Directions for this task: Transcribe every record exactly, omitting none.
+++ Records shown +++
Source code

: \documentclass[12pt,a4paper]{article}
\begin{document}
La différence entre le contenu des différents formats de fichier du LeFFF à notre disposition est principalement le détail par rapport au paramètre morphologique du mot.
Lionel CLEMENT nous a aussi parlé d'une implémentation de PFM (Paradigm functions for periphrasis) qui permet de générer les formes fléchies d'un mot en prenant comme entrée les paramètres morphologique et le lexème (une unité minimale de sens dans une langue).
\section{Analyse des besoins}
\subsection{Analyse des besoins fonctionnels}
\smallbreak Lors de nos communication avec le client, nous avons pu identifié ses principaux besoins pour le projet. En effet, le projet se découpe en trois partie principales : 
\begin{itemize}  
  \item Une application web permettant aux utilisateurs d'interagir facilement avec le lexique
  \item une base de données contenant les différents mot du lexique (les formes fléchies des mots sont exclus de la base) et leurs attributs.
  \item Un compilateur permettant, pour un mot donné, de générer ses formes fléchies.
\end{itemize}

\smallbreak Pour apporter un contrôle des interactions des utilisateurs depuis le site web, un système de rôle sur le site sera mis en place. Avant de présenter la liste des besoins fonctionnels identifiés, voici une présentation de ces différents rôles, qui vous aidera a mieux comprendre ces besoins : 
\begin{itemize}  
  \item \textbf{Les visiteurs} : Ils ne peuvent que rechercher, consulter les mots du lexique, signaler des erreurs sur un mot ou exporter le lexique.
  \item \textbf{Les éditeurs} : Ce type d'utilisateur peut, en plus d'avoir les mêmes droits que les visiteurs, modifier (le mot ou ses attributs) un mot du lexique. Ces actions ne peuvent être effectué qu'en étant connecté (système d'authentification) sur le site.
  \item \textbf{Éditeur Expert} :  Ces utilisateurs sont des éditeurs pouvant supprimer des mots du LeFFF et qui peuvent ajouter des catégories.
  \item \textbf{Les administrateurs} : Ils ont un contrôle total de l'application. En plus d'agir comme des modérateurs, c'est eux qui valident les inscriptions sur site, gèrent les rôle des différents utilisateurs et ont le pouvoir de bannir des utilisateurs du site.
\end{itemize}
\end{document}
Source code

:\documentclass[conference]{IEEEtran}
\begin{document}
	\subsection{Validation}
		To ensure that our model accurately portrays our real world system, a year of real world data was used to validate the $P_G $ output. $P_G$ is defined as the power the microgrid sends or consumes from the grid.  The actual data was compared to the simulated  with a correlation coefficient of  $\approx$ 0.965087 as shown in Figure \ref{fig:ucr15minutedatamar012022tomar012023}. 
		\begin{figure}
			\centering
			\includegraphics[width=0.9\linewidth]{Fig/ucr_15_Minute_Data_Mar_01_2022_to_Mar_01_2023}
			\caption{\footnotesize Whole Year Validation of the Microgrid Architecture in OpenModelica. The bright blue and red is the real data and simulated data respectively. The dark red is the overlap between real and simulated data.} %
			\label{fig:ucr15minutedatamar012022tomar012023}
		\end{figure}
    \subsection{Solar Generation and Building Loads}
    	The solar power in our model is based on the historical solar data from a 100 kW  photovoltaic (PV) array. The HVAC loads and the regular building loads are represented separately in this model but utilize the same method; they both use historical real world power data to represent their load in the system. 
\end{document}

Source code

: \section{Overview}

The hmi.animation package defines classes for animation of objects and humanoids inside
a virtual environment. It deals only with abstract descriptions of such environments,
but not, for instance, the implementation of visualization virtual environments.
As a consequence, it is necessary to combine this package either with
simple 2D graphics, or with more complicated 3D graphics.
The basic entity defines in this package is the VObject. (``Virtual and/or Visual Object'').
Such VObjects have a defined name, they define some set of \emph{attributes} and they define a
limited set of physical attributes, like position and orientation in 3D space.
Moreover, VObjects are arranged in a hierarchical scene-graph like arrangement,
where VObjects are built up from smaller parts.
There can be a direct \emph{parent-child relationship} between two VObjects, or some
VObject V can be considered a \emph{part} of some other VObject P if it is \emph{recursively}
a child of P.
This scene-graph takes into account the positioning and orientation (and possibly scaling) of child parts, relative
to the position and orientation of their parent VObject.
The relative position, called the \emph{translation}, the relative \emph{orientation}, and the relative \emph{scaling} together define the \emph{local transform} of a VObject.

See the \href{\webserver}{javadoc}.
+++
Result of the exercise:
Source code

: \documentclass[12pt,a4paper]{article}
\begin{document}
La différence entre le contenu des différents formats de fichier du LeFFF à notre disposition est principalement le détail par rapport au paramètre morphologique du mot.
Lionel CLEMENT nous a aussi parlé d'une implémentation de PFM (Paradigm functions for periphrasis) qui permet de générer les formes fléchies d'un mot en prenant comme entrée les paramètres morphologique et le lexème (une unité minimale de sens dans une langue).
\section{Analyse des besoins}
\subsection{Analyse des besoins fonctionnels}
\smallbreak Lors de nos communication avec le client, nous avons pu identifié ses principaux besoins pour le projet. En effet, le projet se découpe en trois partie principales : 
\begin{itemize}  
  \item Une application web permettant aux utilisateurs d'interagir facilement avec le lexique
  \item une base de données contenant les différents mot du lexique (les formes fléchies des mots sont exclus de la base) et leurs attributs.
  \item Un compilateur permettant, pour un mot donné, de générer ses formes fléchies.
\end{itemize}

\smallbreak Pour apporter un contrôle des interactions des utilisateurs depuis le site web, un système de rôle sur le site sera mis en place. Avant de présenter la liste des besoins fonctionnels identifiés, voici une présentation de ces différents rôles, qui vous aidera a mieux comprendre ces besoins : 
\begin{itemize}  
  \item \textbf{Les visiteurs} : Ils ne peuvent que rechercher, consulter les mots du lexique, signaler des erreurs sur un mot ou exporter le lexique.
  \item \textbf{Les éditeurs} : Ce type d'utilisateur peut, en plus d'avoir les mêmes droits que les visiteurs, modifier (le mot ou ses attributs) un mot du lexique. Ces actions ne peuvent être effectué qu'en étant connecté (système d'authentification) sur le site.
  \item \textbf{Éditeur Expert} :  Ces utilisateurs sont des éditeurs pouvant supprimer des mots du LeFFF et qui peuvent ajouter des catégories.
  \item \textbf{Les administrateurs} : Ils ont un contrôle total de l'application. En plus d'agir comme des modérateurs, c'est eux qui valident les inscriptions sur site, gèrent les rôle des différents utilisateurs et ont le pouvoir de bannir des utilisateurs du site.
\end{itemize}
\end{document}
Source code

:\documentclass[conference]{IEEEtran}
\begin{document}
	\subsection{Validation}
		To ensure that our model accurately portrays our real world system, a year of real world data was used to validate the $P_G $ output. $P_G$ is defined as the power the microgrid sends or consumes from the grid.  The actual data was compared to the simulated  with a correlation coefficient of  $\approx$ 0.965087 as shown in Figure \ref{fig:ucr15minutedatamar012022tomar012023}. 
		\begin{figure}
			\centering
			\includegraphics[width=0.9\linewidth]{Fig/ucr_15_Minute_Data_Mar_01_2022_to_Mar_01_2023}
			\caption{\footnotesize Whole Year Validation of the Microgrid Architecture in OpenModelica. The bright blue and red is the real data and simulated data respectively. The dark red is the overlap between real and simulated data.} %
			\label{fig:ucr15minutedatamar012022tomar012023}
		\end{figure}
    \subsection{Solar Generation and Building Loads}
    	The solar power in our model is based on the historical solar data from a 100 kW  photovoltaic (PV) array. The HVAC loads and the regular building loads are represented separately in this model but utilize the same method; they both use historical real world power data to represent their load in the system. 
\end{document}

Source code

: \section{Overview}

The hmi.animation package defines classes for animation of objects and humanoids inside
a virtual environment. It deals only with abstract descriptions of such environments,
but not, for instance, the implementation of visualization virtual environments.
As a consequence, it is necessary to combine this package either with
simple 2D graphics, or with more complicated 3D graphics.
The basic entity defines in this package is the VObject. (``Virtual and/or Visual Object'').
Such VObjects have a defined name, they define some set of \emph{attributes} and they define a
limited set of physical attributes, like position and orientation in 3D space.
Moreover, VObjects are arranged in a hierarchical scene-graph like arrangement,
where VObjects are built up from smaller parts.
There can be a direct \emph{parent-child relationship} between two VObjects, or some
VObject V can be considered a \emph{part} of some other VObject P if it is \emph{recursively}
a child of P.
This scene-graph takes into account the positioning and orientation (and possibly scaling) of child parts, relative
to the position and orientation of their parent VObject.
The relative position, called the \emph{translation}, the relative \emph{orientation}, and the relative \emph{scaling} together define the \emph{local transform} of a VObject.

See the \href{\webserver}{javadoc}.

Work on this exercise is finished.